# Problem requirements
Look through the records and copy each line with the string "diagnostics" in it.

# Task inputs
+-------+

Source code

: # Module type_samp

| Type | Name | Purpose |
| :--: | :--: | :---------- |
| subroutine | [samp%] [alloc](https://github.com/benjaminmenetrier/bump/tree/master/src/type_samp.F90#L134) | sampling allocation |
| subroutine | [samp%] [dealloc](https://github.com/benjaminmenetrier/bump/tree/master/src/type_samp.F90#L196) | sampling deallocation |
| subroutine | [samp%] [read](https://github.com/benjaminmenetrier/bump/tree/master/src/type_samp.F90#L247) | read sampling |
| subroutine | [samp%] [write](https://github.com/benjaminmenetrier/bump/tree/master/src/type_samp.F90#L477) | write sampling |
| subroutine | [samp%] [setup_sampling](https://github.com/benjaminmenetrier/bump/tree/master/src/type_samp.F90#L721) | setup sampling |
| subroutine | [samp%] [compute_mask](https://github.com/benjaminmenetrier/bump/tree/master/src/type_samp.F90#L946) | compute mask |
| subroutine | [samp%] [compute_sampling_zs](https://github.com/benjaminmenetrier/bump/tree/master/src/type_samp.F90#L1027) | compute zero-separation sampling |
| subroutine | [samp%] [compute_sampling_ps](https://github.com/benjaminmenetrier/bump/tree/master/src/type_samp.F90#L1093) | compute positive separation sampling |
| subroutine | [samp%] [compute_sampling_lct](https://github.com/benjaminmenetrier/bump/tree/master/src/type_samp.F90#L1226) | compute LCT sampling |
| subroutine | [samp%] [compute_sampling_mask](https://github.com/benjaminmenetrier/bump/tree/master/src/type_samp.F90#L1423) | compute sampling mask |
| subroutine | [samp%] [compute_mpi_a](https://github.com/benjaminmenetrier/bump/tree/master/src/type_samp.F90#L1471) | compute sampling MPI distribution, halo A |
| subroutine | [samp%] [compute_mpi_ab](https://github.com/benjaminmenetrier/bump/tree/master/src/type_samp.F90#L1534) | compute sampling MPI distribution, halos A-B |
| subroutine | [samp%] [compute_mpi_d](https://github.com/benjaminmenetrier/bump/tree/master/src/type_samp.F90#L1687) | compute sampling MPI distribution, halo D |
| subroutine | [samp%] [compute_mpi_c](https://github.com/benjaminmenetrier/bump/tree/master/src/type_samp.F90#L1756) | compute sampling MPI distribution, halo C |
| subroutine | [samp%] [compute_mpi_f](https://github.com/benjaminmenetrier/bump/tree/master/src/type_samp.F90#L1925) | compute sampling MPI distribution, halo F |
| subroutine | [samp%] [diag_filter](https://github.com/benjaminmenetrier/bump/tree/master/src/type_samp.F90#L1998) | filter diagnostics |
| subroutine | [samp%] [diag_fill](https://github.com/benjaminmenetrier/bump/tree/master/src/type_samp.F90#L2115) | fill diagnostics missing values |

+-------+

# Answer for the task
| subroutine | [samp%] [diag_filter](https://github.com/benjaminmenetrier/bump/tree/master/src/type_samp.F90#L1998) | filter diagnostics |
| subroutine | [samp%] [diag_fill](https://github.com/benjaminmenetrier/bump/tree/master/src/type_samp.F90#L2115) | fill diagnostics missing values |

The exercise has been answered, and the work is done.